What’s growing are the fundy protestant groups (well, we are growing too though not with Roman Catholics, except through marriage). They are popping up like mushrooms and the congregations are full of former Latins. The sex scandals and trendy theology delivered by a series of looser bishops with openly gay minions has all but killed Roman Catholicism here. There’s a reason why it is said that the floor of hell is paved with the skulls of bishops.
He's on my list, along with the Catholics who are suffering here and around the country. What bothers me most, though, is a comment he made in a recent interview. Confronted with the suggestion that closing so many inner city churches might be unnecessary since Catholics are beginning to return to the cities, he said he would build new ones. The existing churches are magnificent architectural masterpieces, replete with hand-carved pews and elaborate marble altars. Newer structures in this diocese are cement boxes, decorated with felt banners and devoid of sacramentals.
To cite an example of how poorly this is being managed, my Maronite Catholic pastor approached the diocese to acquire a closed church. He was given the run around and eventually purchased a boarded up Methodist Church. It is a long, tedious and costly process to restore the building and convert it into a Catholic Church. Meanwhile, the diocese sold one of its properties to an Evangelical minister who is desperately trying to sell the gorgeous stained glass windows. It makes no sense.
I say let’s get some of that “stimulus” money for some spiritual recovery. These churches are landmarks and have to be saved.
“Meanwhile, the diocese sold one of its properties to an Evangelical minister who is desperately trying to sell the gorgeous stained glass windows. It makes no sense.”
It makes perfect sense, NYer. The Roman Catholic hierarchs both thoroughly dislike and at the same time fear priests like your abouna and parishes like yours. Its been true for over 100 years. The priests of Non-Roman particular churches in communion with Rome here in the States are a threat and a challenge to the Roman straps.
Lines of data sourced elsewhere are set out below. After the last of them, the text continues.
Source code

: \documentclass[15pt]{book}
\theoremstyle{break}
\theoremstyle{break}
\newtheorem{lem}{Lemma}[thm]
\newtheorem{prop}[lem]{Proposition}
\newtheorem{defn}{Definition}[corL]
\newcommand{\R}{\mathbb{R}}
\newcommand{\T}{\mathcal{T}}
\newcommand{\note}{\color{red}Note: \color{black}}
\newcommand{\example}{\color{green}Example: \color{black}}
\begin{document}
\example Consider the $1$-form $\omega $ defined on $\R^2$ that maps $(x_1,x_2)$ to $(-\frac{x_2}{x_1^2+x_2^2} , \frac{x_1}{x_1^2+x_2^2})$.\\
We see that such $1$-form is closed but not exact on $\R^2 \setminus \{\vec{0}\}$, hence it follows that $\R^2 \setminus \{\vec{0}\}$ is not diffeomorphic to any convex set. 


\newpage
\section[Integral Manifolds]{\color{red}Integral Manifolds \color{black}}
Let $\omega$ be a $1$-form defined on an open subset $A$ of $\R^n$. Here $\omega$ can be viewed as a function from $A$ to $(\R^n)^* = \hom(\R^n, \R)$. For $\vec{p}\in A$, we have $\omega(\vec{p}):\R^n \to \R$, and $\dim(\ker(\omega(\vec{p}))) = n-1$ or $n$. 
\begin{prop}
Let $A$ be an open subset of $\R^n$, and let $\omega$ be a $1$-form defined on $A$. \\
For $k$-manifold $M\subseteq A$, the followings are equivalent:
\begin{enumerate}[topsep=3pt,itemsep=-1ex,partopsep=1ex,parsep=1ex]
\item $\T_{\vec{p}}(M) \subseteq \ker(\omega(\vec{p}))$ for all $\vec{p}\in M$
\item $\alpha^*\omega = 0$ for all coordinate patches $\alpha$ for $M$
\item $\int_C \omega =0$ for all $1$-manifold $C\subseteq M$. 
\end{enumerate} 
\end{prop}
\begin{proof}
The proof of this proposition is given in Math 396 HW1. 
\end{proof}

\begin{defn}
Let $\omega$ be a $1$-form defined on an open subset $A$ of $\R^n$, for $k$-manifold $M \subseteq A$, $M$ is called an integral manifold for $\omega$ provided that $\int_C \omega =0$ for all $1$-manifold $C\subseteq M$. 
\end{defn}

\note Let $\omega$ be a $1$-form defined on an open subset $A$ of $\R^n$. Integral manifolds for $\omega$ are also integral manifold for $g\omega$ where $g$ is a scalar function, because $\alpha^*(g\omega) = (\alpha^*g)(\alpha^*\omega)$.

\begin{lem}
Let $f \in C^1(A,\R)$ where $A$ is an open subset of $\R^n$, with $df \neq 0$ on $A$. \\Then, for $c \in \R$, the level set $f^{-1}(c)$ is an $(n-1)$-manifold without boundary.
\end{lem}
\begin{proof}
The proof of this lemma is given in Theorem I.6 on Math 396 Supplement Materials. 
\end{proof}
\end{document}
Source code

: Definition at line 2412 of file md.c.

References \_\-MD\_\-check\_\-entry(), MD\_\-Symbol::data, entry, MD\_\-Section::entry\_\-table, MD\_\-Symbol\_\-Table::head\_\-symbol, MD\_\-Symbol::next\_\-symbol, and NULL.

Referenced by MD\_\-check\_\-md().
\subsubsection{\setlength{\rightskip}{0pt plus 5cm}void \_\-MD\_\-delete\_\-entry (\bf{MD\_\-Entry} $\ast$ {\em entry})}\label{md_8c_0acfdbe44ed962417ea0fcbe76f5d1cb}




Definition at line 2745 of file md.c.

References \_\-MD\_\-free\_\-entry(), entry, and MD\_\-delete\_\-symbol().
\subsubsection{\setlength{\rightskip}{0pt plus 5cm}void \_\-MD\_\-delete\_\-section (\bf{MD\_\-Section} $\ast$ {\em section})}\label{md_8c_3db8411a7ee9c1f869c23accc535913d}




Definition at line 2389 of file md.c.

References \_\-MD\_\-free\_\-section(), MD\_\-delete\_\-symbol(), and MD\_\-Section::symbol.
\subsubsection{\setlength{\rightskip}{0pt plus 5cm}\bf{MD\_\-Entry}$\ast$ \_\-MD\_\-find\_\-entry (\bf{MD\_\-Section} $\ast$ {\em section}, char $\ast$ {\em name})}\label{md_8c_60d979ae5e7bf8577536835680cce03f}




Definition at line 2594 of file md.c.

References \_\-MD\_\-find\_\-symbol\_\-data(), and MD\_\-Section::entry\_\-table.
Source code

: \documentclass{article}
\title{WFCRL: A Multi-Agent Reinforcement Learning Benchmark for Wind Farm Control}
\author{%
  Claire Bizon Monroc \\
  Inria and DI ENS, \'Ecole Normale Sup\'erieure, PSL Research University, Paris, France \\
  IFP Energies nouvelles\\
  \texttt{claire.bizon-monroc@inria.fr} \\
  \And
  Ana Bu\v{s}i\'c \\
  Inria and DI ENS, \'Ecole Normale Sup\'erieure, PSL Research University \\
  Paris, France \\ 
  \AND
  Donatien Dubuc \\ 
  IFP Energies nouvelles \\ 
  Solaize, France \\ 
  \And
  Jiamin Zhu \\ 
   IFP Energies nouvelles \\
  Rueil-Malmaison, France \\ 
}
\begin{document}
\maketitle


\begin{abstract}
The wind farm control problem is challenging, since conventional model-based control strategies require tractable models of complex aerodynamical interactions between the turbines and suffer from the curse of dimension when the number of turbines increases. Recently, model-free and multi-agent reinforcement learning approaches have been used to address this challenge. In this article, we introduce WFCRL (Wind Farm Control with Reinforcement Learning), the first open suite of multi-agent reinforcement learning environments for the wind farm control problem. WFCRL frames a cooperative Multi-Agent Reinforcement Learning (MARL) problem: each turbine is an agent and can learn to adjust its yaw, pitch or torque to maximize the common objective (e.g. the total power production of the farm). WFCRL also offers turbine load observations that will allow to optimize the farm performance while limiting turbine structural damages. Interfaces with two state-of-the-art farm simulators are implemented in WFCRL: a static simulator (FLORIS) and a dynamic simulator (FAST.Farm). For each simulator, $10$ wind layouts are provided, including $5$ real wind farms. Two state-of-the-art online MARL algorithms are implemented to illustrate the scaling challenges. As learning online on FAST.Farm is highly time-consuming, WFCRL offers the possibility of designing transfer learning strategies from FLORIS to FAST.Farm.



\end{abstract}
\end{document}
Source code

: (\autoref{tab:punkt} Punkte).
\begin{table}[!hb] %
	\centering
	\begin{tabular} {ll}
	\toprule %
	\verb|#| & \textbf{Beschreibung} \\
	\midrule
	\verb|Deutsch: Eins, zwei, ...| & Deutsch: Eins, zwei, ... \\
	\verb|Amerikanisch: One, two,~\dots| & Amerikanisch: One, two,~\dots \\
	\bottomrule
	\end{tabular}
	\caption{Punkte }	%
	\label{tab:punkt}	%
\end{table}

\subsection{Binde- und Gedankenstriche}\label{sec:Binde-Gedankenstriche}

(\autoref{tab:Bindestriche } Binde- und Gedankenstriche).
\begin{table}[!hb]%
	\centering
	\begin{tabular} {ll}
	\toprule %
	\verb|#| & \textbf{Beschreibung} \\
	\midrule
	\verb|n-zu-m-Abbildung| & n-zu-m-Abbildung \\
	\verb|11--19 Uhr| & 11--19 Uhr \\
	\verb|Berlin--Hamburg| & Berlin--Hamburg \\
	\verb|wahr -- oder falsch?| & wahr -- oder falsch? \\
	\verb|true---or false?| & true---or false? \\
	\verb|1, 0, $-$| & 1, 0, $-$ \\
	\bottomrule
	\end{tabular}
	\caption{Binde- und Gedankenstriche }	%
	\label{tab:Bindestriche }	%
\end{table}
The history of +Alexis Toth and his Ruthenians is instructive in this regard. The evangelical minister isn’t viewed as a threat (though he should be)while your abouna is (and shouldn’t be).
Reminds me of the Parable of the Talents....with Hubbard representing the servant who buried his talent. Matthew 25.
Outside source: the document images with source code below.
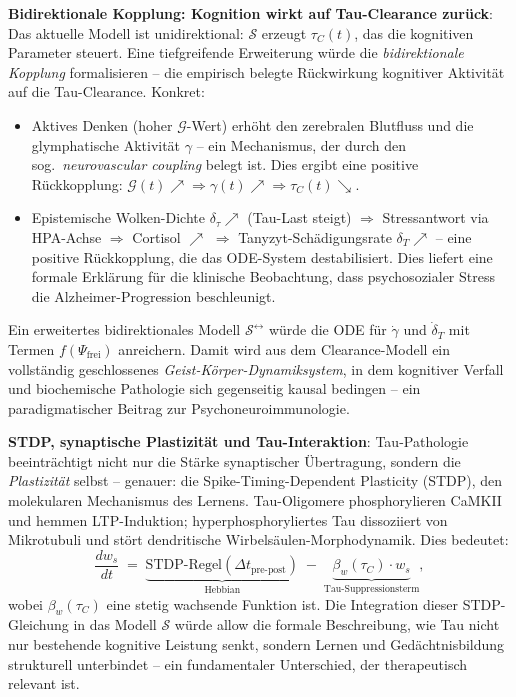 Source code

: ﻿\documentclass[12pt,a4paper]{article}
\theoremstyle{definition}
\begin{document}
	\textbf{Bidirektionale Kopplung: Kognition wirkt auf Tau-Clearance zurück}:
	Das aktuelle Modell ist unidirektional: $\mathcal{S}$ erzeugt $\tau_C(t)$, das die kognitiven Parameter steuert. Eine tiefgreifende Erweiterung würde die \emph{bidirektionale Kopplung} formalisieren -- die empirisch belegte Rückwirkung kognitiver Aktivität auf die Tau-Clearance. Konkret:
	\begin{itemize}
		\item Aktives Denken (hoher $\mathcal{G}$-Wert) erhöht den zerebralen Blutfluss und die glymphatische Aktivität $\gamma$ -- ein Mechanismus, der durch den sog.\ \emph{neurovascular coupling} belegt ist. Dies ergibt eine positive Rückkopplung: $\mathcal{G}(t) \nearrow \Rightarrow \gamma(t) \nearrow \Rightarrow \tau_C(t) \searrow$.
		\item Epistemische Wolken-Dichte $\delta_\tau \nearrow$ (Tau-Last steigt) $\Rightarrow$ Stressantwort via HPA-Achse $\Rightarrow$ Cortisol $\nearrow$ $\Rightarrow$ Tanyzyt-Schädigungsrate $\delta_T \nearrow$ -- eine positive Rückkopplung, die das ODE-System destabilisiert. Dies liefert eine formale Erklärung für die klinische Beobachtung, dass psychosozialer Stress die Alzheimer-Progression beschleunigt.
	\end{itemize}
	Ein erweitertes bidirektionales Modell $\mathcal{S}^{\leftrightarrow}$ würde die ODE für $\dot{\gamma}$ und $\dot{\delta}_T$ mit Termen $f(\Psi_{\mathrm{frei}})$ anreichern. Damit wird aus dem Clearance-Modell ein vollständig geschlossenes \emph{Geist-Körper-Dynamiksystem}, in dem kognitiver Verfall und biochemische Pathologie sich gegenseitig kausal bedingen -- ein paradigmatischer Beitrag zur Psychoneuroimmunologie.

	\textbf{STDP, synaptische Plastizität und Tau-Interaktion}:
	Tau-Pathologie beeinträchtigt nicht nur die Stärke synaptischer Übertragung, sondern die \emph{Plastizität} selbst -- genauer: die Spike-Timing-Dependent Plasticity (STDP), den molekularen Mechanismus des Lernens. Tau-Oligomere phosphorylieren CaMKII und hemmen LTP-Induktion; hyperphosphoryliertes Tau dissoziiert von Mikrotubuli und stört dendritische Wirbelsäulen-Morphodynamik. Dies bedeutet:
	\[
		\frac{d w_s}{dt} \;=\; \underbrace{\text{STDP-Regel}(\Delta t_{\text{pre-post}})}_{\text{Hebbian}} \;-\; \underbrace{\beta_w(\tau_C) \cdot w_s}_{\text{Tau-Suppressionsterm}},
	\]
	wobei $\beta_w(\tau_C)$ eine stetig wachsende Funktion ist. Die Integration dieser STDP-Gleichung in das Modell $\mathcal{S}$ würde allow die formale Beschreibung, wie Tau nicht nur bestehende kognitive Leistung senkt, sondern Lernen und Gedächtnisbildung strukturell unterbindet -- ein fundamentaler Unterschied, der therapeutisch relevant ist.
\end{document}

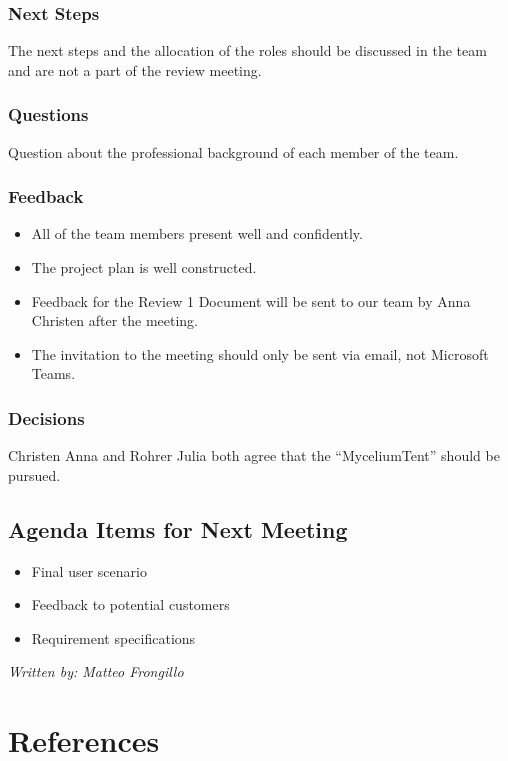 \documentclass{article}
\begin{document}
\subsection{Next Steps}
The next steps and the allocation of the roles should be discussed in the team and are not a part of the review meeting.

\subsection{Questions}
Question about the professional background of each member of the team.

\subsection{Feedback}
\begin{itemize}
    \item All of the team members present well and confidently.
    \item The project plan is well constructed.
    \item Feedback for the Review 1 Document will be sent to our team by Anna Christen after the meeting.
    \item The invitation to the meeting should only be sent via email, not Microsoft Teams.
\end{itemize}

\subsection{Decisions}
Christen Anna and Rohrer Julia both agree that the “MyceliumTent” should be pursued.

\section{Agenda Items for Next Meeting}
\begin{itemize}
    \item Final user scenario
    \item Feedback to potential customers
    \item Requirement specifications
\end{itemize}

\vspace{1cm}
\noindent\textit{Written by: Matteo Frongillo}

\chapter{References}
% 
\end{document}
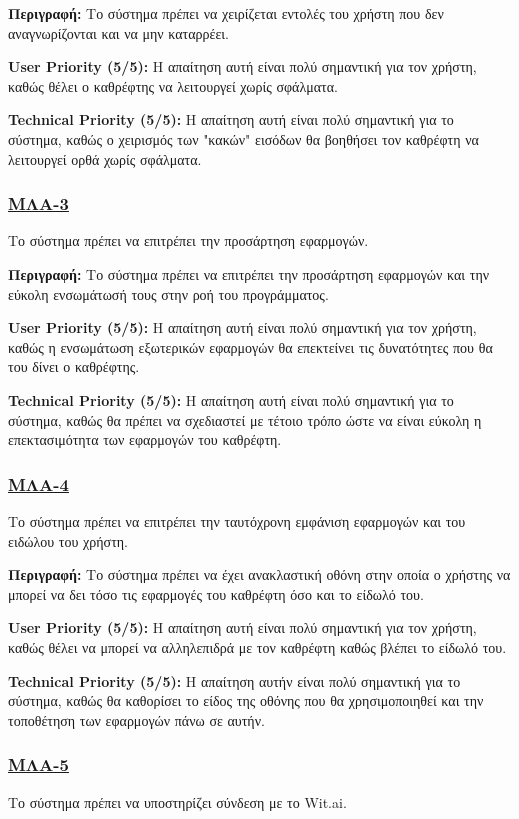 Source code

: \noindent\textbf{Περιγραφή:} Το σύστημα πρέπει να χειρίζεται εντολές του χρήστη που δεν αναγνωρίζονται και να μην καταρρέει.

\noindent\textbf{User Priority (5/5):} Η απαίτηση αυτή είναι πολύ σημαντική για τον χρήστη, καθώς θέλει ο καθρέφτης να λειτουργεί χωρίς σφάλματα.

\noindent\textbf{Technical Priority (5/5):} Η απαίτηση αυτή είναι πολύ σημαντική για το σύστημα, καθώς ο χειρισμός των "κακών" εισόδων θα βοηθήσει τον καθρέφτη να λειτουργεί ορθά χωρίς σφάλματα.

\subsubsection{\underline{ΜΛΑ-3}}
\noindent Το σύστημα πρέπει να επιτρέπει την προσάρτηση εφαρμογών.

\noindent\textbf{Περιγραφή:} Το σύστημα πρέπει να επιτρέπει την προσάρτηση εφαρμογών και την εύκολη ενσωμάτωσή τους στην ροή του προγράμματος.

\noindent\textbf{User Priority (5/5):} Η απαίτηση αυτή είναι πολύ σημαντική για τον χρήστη, καθώς η ενσωμάτωση εξωτερικών εφαρμογών θα επεκτείνει τις δυνατότητες που θα του δίνει ο καθρέφτης.

\noindent\textbf{Technical Priority (5/5):} Η απαίτηση αυτή είναι πολύ σημαντική για το σύστημα, καθώς θα πρέπει να σχεδιαστεί με τέτοιο τρόπο ώστε να είναι εύκολη η επεκτασιμότητα των εφαρμογών του καθρέφτη.

\subsubsection{\underline{ΜΛΑ-4}}
\noindent Το σύστημα πρέπει να επιτρέπει την ταυτόχρονη εμφάνιση εφαρμογών και του ειδώλου του χρήστη.

\noindent\textbf{Περιγραφή:} Το σύστημα πρέπει να έχει ανακλαστική οθόνη στην οποία ο χρήστης να μπορεί να δει τόσο τις εφαρμογές του καθρέφτη όσο και το είδωλό του.

\noindent\textbf{User Priority (5/5):} Η απαίτηση αυτή είναι πολύ σημαντική για τον χρήστη, καθώς θέλει να μπορεί να αλληλεπιδρά με τον καθρέφτη καθώς βλέπει το είδωλό του.

\noindent\textbf{Technical Priority (5/5):} Η απαίτηση αυτήν είναι πολύ σημαντική για το σύστημα, καθώς θα καθορίσει το είδος της οθόνης που θα χρησιμοποιηθεί και την τοποθέτηση των εφαρμογών πάνω σε αυτήν.

\subsubsection{\underline{ΜΛΑ-5}}
\noindent Το σύστημα πρέπει να υποστηρίζει σύνδεση με το Wit.ai.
May God have mercy on him.
When there is 35+ years of bad or no teaching it’s hard for me to blame the laity. One of the things that makes it so hard for a good bishop to try to reclaim such areas is the lack of Church teaching that went on for GENERATIONS.
I blame the Vatican for letting areas like this twist for 30 years. When such free reign of bad bishops is allowed in areas with a much less dense historic Catholic population, the effect is even more grim. After a couple of decades of such sheparding the folks don’t really even know they are Catholic much less what the Church teaches.
That’s not to say we shouldn’t pray for our bishops and priests.
That's a perfectly normal reaction and representative of our poor understanding of the Vatican's responsibility. The following article provides a better perspective.
That said, however, this bishop might just as well erect a
sign. He has done nothing to reclaim the Catholics that have left the fold.